Porto Rico dans chaque couture
Ce qui rend cette collaboration plus dense que d’autres, c’est ce que Benito injecte de ses origines. Ce n’est pas une célébration naïve. C’est un travail de fond. Les futurs coloris de la Bad Bunny x adidas Gazelle Indoor City Series (El Yunque, Santurce, Cabo Rojo) évoquent des lieux bien réels, profondément ancrés dans la mémoire collective portoricaine. El Yunque, c’est la jungle. Santurce, le cœur artistique. Cabo Rojo, l’extrême sud-ouest, les falaises rouges et la mer sans fin. Ce ne sont pas des noms plaqués. Ce sont des morceaux de territoire cousus sur des sneakers. Et ça change tout.

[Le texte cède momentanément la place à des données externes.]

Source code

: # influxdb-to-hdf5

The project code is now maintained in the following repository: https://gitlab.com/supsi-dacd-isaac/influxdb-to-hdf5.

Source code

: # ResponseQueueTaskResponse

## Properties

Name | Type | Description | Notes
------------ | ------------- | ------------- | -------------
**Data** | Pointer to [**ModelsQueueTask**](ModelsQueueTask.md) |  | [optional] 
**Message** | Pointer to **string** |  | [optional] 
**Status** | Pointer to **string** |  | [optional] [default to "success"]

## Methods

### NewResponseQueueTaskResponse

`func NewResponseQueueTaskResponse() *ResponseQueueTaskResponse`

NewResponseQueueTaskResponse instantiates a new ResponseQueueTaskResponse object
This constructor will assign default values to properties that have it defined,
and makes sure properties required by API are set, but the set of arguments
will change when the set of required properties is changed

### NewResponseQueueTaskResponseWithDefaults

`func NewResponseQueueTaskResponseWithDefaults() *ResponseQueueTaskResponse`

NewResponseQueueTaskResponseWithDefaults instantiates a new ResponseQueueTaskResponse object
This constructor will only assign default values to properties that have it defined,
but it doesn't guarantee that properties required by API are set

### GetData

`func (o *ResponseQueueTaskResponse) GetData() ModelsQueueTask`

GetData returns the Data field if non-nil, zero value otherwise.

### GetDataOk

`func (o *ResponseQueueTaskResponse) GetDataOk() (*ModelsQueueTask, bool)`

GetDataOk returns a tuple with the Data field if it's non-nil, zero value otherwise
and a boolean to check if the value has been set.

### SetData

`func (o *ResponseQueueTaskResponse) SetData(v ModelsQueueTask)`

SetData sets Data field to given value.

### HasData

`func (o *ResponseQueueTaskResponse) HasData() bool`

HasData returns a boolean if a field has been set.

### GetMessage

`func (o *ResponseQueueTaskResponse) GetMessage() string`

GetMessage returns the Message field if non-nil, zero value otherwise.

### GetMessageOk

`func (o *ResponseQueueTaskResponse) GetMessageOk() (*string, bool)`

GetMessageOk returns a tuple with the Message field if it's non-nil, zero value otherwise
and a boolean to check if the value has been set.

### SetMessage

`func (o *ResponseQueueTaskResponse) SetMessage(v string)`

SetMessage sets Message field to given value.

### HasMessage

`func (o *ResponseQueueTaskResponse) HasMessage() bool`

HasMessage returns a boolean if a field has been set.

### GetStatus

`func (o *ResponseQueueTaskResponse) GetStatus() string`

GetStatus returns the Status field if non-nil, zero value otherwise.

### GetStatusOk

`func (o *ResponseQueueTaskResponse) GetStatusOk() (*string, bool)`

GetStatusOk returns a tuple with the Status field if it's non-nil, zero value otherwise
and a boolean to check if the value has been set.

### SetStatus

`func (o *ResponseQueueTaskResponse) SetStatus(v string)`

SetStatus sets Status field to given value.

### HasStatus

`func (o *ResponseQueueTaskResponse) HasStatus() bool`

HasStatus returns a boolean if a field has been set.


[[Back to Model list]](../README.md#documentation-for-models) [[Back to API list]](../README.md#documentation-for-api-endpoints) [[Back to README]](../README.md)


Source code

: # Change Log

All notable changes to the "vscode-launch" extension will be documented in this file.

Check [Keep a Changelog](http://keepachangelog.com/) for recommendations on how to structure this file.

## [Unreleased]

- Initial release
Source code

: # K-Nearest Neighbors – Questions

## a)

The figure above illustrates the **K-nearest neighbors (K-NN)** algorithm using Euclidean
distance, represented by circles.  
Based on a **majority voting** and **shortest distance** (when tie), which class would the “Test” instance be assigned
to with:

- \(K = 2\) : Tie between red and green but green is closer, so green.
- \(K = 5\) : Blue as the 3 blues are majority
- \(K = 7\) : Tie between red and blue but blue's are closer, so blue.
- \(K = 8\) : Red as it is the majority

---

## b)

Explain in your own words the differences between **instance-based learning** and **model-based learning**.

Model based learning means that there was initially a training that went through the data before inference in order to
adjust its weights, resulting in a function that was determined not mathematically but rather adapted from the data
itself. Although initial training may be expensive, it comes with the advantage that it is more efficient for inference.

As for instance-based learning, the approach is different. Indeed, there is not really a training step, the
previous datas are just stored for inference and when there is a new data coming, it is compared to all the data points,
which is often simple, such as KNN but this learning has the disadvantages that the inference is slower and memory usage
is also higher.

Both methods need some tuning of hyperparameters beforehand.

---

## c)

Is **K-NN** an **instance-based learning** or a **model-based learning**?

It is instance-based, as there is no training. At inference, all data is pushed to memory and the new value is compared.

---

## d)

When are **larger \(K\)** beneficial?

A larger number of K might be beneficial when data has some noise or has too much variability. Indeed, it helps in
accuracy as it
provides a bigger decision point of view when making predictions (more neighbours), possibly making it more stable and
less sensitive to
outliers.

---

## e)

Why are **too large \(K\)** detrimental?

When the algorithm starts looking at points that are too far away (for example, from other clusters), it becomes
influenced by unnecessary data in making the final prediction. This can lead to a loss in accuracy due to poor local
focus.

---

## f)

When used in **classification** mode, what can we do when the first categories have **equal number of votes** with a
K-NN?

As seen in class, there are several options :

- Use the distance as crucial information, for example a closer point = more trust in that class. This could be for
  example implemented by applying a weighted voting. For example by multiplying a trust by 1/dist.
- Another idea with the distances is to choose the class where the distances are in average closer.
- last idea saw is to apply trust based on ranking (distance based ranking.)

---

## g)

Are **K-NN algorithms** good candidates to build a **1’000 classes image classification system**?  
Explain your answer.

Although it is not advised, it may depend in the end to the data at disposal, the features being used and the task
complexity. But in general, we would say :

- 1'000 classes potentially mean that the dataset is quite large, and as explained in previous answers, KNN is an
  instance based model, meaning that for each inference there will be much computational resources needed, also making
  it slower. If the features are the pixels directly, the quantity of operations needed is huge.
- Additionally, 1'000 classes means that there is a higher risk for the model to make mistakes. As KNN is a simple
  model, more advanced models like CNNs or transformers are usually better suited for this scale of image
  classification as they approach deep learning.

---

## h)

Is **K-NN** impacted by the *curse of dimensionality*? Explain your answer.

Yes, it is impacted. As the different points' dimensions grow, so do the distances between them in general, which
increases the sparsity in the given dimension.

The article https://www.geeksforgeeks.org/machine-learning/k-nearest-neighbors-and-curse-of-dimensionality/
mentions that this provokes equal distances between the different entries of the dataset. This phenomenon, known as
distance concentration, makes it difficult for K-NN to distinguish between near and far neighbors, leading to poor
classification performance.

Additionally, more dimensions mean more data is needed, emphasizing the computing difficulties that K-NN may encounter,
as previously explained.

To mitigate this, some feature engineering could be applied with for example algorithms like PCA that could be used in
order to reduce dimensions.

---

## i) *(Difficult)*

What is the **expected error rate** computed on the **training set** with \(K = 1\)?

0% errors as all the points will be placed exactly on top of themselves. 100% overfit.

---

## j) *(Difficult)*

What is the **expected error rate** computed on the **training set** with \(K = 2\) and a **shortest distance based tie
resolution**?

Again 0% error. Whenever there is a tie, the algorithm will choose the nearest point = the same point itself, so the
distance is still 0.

Comparaison Bad Bunny vs Wales Bonner et Sporty & Rich
On pense à Wales Bonner, qui revisite les archives adidas (notamment la adidas Samba) avec rigueur savante, entre vestiaire panafricain et sportswear rétro. On pense à Sporty & Rich, qui injecte une vision lifestyle, minimaliste, chic et sans bavure qui fleure bon le brunch post-yoga. Ces deux labels proposent des collabs cohérentes, léchées, sans débordement. Bad Bunny, lui, fait autre chose. Il casse les cadres sans chercher à les remplacer. Il ne reconstruit pas l’histoire adidas, il la déplace en semant le désordre dans les repères. Là où Bonner raconte la diaspora, Benito revendique l’île. Là où Sporty & Rich fantasme un club de sport californien, Bad Bunny évoque une ruelle de San Juan, une fête de quartier, une radio portative. Pas d’élégance rétro, pas de luxe feutré. Il y a de la poussière, de la sueur, des trottoirs. Et une voix, la sienne, qui dit : je suis né ici, et j’y reviens, paire aux pieds.
Une réception mitigée mais féconde
La presse comme GQ salue l’originalité, apprécie le projet. Mais du côté des forums, la réaction est plus tiède. “Pas ma came”, “étrange à porter”, “trop chargée”. Et c’est bien là l’intérêt : cette paire dérange les habitudes, elle ne rentre pas dans les grilles habituelles du joli, du bankable. Elle crée du frottement. Elle oblige à choisir. Elle déclenche des avis, pas des likes mécaniques. Et c’est peut-être le signe qu’elle fonctionne, même à contre-courant.
Ce qu’elle dit, en creux
La adidas Gazelle Indoor x Bad Bunny ne cherche pas la lumière. Elle n’essaie pas de devenir iconique. Elle vit sa propre vie, un peu de travers, un peu bancale. Et dans ce déséquilibre assumé, elle pose une question que peu de sneakers osent formuler : jusqu’où peut-on aller quand on porte ses racines aux pieds ? Cette paire ne changera pas l’histoire d’adidas, mais elle en réécrit un fragment. Et pour ceux qui savent lire entre les lignes, ou entre les coutures, elle a déjà sa place dans le grand album de la sneaker culture contemporaine.